WORK INSTRUCTION: Here are some records; copy every line that holds the word "would".

(Source texts of formatted documents)
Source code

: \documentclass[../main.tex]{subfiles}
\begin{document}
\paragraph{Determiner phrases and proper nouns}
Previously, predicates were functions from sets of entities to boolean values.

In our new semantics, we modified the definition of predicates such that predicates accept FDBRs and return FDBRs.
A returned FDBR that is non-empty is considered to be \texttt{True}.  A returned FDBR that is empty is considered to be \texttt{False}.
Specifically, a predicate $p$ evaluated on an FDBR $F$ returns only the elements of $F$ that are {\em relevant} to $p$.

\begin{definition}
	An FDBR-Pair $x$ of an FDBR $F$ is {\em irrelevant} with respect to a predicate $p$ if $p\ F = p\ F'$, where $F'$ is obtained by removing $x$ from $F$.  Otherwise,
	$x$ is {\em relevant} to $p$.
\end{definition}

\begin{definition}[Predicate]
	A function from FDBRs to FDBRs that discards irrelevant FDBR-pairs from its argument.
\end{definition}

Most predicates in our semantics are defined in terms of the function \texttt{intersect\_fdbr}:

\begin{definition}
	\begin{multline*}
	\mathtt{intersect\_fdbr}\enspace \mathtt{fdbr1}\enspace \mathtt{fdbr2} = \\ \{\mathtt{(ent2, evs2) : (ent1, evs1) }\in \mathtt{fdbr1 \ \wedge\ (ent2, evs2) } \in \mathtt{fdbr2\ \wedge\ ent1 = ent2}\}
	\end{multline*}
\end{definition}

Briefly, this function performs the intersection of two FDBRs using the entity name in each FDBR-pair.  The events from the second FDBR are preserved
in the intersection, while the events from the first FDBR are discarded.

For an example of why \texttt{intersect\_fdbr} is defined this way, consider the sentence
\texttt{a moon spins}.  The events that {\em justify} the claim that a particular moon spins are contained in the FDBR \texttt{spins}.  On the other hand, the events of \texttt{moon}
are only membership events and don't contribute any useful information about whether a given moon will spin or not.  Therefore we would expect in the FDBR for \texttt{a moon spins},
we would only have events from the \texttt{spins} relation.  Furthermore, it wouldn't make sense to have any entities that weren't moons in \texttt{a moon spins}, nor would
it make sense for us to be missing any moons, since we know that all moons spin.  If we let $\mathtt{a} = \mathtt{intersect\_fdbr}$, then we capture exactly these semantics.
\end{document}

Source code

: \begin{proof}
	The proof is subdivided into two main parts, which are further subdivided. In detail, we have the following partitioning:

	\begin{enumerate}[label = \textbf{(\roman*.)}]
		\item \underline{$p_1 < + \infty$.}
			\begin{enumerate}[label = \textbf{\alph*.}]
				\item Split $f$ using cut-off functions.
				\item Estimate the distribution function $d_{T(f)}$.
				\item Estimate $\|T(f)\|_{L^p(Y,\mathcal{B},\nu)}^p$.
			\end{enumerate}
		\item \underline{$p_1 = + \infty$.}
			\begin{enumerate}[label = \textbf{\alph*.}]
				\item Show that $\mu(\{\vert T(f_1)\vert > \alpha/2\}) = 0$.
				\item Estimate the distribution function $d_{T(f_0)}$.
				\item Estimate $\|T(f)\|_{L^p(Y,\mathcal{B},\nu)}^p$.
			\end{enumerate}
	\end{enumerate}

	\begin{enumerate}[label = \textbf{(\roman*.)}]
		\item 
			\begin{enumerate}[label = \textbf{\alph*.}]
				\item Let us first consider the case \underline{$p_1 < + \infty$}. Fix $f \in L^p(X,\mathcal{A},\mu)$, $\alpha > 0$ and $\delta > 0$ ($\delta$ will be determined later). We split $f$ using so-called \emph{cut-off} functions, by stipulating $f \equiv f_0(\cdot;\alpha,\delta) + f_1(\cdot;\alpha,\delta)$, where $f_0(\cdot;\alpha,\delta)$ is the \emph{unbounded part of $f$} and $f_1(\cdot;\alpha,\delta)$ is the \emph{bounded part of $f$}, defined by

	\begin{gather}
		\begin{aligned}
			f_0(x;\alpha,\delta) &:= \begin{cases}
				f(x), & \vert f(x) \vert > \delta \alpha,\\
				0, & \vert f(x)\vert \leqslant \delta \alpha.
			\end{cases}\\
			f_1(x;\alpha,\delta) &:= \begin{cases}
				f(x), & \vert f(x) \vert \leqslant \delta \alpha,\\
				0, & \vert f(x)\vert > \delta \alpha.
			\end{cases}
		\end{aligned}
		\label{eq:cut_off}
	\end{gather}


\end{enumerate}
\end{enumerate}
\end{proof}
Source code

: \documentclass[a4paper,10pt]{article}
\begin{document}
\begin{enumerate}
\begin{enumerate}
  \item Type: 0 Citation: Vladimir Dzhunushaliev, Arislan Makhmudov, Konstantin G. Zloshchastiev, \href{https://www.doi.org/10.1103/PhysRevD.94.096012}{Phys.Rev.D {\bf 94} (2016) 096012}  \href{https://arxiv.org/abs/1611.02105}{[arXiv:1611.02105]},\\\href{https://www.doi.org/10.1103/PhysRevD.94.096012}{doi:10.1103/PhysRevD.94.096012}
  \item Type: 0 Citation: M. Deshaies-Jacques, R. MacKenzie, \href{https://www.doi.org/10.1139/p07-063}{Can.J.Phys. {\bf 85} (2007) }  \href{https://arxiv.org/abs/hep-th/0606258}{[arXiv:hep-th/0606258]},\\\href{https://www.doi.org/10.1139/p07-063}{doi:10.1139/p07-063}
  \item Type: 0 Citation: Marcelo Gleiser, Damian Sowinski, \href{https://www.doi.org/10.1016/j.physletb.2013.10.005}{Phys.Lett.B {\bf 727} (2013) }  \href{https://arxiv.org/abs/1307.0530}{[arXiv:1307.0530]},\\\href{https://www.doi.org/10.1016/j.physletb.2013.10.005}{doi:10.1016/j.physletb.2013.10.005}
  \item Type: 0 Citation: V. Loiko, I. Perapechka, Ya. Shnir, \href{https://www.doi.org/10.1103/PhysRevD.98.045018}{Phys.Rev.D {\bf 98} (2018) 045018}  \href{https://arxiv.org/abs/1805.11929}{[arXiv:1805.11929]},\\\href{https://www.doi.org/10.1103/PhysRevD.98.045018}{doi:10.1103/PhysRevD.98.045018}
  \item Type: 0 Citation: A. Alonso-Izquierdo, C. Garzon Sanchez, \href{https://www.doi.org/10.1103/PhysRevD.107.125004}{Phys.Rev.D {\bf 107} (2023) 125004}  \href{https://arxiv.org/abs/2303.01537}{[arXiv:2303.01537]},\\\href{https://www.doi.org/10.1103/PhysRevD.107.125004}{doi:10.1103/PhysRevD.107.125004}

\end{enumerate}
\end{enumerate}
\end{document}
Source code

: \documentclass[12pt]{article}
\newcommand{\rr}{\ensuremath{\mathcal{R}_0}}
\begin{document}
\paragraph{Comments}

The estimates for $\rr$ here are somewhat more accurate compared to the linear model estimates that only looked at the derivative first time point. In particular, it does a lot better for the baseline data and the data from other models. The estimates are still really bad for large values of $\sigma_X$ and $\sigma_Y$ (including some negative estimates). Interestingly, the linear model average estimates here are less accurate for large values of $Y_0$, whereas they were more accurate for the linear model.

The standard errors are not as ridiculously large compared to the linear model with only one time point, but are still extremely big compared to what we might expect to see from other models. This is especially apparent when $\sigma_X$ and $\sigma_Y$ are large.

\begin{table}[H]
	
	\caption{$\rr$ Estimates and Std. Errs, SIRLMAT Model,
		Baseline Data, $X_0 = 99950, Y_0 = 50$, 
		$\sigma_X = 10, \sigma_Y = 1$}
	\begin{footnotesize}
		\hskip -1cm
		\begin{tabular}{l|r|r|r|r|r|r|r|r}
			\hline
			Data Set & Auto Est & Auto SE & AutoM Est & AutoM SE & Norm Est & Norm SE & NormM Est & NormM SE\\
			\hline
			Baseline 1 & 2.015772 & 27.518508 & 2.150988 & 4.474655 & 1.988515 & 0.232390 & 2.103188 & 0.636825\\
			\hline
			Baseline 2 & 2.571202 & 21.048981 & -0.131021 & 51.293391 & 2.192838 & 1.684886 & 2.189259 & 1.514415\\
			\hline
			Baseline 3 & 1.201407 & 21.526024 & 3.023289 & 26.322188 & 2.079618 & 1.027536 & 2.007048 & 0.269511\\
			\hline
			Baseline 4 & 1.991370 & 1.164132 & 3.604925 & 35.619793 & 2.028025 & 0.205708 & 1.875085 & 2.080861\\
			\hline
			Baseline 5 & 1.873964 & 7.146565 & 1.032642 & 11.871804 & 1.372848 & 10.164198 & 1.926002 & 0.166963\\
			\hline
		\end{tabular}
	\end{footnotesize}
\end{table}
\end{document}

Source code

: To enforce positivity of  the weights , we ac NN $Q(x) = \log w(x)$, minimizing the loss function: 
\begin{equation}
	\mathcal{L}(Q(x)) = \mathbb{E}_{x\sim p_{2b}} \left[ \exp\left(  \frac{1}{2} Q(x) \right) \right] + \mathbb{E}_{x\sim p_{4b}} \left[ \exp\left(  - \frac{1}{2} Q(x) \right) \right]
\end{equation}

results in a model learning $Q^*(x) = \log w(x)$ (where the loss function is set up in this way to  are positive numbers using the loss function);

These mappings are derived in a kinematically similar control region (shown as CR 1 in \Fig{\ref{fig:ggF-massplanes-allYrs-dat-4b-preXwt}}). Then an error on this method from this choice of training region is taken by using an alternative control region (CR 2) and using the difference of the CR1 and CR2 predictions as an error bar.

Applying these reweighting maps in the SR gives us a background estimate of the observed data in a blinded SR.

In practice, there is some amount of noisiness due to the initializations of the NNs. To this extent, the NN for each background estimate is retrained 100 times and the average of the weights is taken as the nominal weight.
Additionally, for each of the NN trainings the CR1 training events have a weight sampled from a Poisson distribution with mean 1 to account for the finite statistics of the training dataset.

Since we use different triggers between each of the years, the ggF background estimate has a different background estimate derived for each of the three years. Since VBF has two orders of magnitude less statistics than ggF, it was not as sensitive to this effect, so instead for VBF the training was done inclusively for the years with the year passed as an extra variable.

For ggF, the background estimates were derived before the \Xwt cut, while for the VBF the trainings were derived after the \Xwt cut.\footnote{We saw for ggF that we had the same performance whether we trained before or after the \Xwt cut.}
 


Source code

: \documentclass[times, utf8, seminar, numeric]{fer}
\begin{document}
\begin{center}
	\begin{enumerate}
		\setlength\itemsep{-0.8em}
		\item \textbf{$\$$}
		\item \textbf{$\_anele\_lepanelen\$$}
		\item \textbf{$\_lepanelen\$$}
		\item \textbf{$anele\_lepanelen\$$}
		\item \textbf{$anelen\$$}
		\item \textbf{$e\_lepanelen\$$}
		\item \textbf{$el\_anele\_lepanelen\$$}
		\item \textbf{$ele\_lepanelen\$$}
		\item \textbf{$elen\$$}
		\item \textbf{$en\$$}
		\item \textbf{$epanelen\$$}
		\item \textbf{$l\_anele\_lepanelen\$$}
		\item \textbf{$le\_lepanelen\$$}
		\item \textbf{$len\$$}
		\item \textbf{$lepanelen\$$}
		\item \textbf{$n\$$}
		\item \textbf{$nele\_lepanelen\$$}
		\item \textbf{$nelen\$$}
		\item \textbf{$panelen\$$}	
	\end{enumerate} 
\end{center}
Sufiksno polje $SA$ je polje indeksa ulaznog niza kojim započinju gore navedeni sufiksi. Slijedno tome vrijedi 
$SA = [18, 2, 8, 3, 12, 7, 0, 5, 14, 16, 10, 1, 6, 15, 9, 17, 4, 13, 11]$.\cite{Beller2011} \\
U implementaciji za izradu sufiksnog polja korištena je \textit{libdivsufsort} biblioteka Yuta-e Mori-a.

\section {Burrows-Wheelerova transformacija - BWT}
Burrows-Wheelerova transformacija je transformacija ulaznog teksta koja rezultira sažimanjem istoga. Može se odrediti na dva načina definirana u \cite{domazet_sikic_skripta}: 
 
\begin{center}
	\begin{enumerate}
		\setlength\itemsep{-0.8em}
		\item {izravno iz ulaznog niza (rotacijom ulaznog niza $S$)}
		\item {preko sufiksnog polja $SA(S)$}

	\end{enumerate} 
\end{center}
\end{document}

OUTPUT BELOW:
are only membership events and don't contribute any useful information about whether a given moon will spin or not.  Therefore we would expect in the FDBR for \texttt{a moon spins},
we would only have events from the \texttt{spins} relation.  Furthermore, it wouldn't make sense to have any entities that weren't moons in \texttt{a moon spins}, nor would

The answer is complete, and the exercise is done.